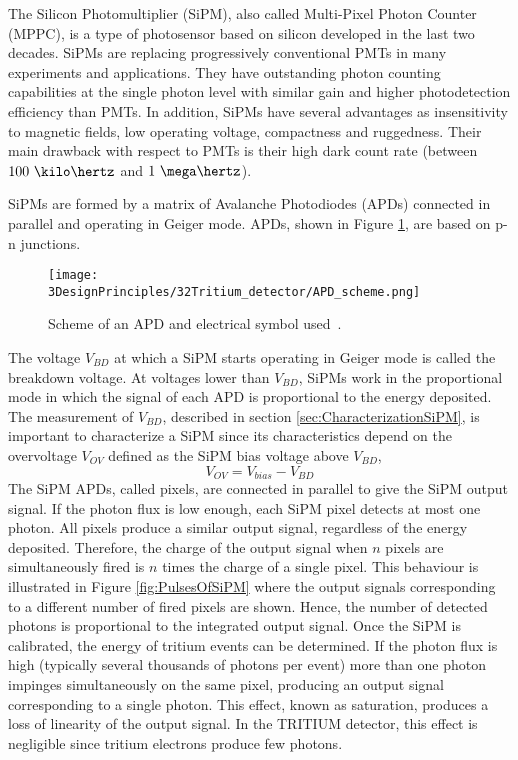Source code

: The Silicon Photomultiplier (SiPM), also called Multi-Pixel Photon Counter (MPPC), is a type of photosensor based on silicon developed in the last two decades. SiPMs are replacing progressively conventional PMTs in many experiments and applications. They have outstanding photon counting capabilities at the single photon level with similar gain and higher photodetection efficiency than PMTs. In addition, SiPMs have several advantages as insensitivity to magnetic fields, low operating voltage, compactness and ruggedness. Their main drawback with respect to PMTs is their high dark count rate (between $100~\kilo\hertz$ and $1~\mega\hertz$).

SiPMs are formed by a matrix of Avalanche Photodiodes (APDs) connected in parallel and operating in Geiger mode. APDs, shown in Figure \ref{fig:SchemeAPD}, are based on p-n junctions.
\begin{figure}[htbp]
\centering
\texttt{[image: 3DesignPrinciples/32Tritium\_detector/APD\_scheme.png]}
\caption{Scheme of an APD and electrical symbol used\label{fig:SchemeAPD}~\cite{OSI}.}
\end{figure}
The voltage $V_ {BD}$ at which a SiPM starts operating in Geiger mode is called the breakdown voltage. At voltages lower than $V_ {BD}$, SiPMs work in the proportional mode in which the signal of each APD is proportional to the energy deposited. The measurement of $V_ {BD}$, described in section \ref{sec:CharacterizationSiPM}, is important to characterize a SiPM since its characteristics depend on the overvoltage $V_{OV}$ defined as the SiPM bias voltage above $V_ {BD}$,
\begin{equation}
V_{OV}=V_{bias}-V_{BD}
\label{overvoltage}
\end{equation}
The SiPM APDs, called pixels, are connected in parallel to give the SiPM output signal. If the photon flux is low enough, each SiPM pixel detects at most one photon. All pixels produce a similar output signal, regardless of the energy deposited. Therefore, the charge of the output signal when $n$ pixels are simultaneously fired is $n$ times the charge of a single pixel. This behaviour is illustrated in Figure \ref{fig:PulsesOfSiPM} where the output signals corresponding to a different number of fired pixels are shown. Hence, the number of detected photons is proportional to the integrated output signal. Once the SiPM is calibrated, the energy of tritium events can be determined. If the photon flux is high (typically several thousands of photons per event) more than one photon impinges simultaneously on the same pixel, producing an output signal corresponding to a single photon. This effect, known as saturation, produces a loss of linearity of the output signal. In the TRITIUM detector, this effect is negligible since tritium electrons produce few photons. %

EXERCISE DIRECTIONS:
Nothing but a number should be given: the count of lines in the records that contain the word "label".

SOLUTION FOR THIS EXERCISE:
2